**Task requirements**
In the records below, some lines contain "into"; state the number of such lines and nothing else.

Records from a data collection

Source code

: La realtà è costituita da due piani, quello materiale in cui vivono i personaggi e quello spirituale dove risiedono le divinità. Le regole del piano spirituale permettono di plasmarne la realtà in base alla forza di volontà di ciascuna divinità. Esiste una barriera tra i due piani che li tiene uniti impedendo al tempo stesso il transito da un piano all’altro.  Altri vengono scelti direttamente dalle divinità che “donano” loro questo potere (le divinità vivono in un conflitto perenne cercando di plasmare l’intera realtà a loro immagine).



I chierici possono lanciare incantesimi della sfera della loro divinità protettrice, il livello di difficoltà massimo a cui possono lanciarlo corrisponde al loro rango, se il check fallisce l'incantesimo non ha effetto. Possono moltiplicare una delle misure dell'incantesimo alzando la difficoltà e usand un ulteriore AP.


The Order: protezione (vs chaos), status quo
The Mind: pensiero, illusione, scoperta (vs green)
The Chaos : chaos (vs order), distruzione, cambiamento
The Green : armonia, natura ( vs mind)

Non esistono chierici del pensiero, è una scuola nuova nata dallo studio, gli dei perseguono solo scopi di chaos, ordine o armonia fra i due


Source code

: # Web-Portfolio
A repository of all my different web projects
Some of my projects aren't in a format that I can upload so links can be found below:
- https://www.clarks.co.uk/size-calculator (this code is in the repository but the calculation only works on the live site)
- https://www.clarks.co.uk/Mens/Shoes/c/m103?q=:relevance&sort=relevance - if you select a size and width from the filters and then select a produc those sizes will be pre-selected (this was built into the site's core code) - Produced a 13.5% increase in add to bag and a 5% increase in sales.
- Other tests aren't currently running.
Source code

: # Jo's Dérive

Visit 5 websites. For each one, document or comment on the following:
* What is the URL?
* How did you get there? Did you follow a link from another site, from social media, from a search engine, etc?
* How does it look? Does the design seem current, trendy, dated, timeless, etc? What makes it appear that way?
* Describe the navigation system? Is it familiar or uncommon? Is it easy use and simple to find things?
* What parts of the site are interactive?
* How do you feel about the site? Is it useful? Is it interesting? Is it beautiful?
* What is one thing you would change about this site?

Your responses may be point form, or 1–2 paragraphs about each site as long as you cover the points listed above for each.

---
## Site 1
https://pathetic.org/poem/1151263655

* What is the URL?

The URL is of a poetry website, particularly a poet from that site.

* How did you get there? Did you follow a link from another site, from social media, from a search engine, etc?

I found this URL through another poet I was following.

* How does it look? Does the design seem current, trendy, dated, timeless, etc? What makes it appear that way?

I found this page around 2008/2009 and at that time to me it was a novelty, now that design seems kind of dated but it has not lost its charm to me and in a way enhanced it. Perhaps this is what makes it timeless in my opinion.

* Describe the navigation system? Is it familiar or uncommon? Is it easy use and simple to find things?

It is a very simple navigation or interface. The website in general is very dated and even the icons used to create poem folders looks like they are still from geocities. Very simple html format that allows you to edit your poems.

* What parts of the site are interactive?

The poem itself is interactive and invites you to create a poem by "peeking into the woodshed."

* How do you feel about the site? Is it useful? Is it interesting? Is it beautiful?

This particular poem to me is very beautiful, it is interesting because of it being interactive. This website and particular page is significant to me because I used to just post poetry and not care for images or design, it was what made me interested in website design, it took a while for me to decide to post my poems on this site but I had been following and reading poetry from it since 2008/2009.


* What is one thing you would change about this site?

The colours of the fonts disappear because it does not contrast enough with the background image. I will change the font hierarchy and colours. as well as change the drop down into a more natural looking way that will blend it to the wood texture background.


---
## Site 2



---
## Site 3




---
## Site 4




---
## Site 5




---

**Response**
3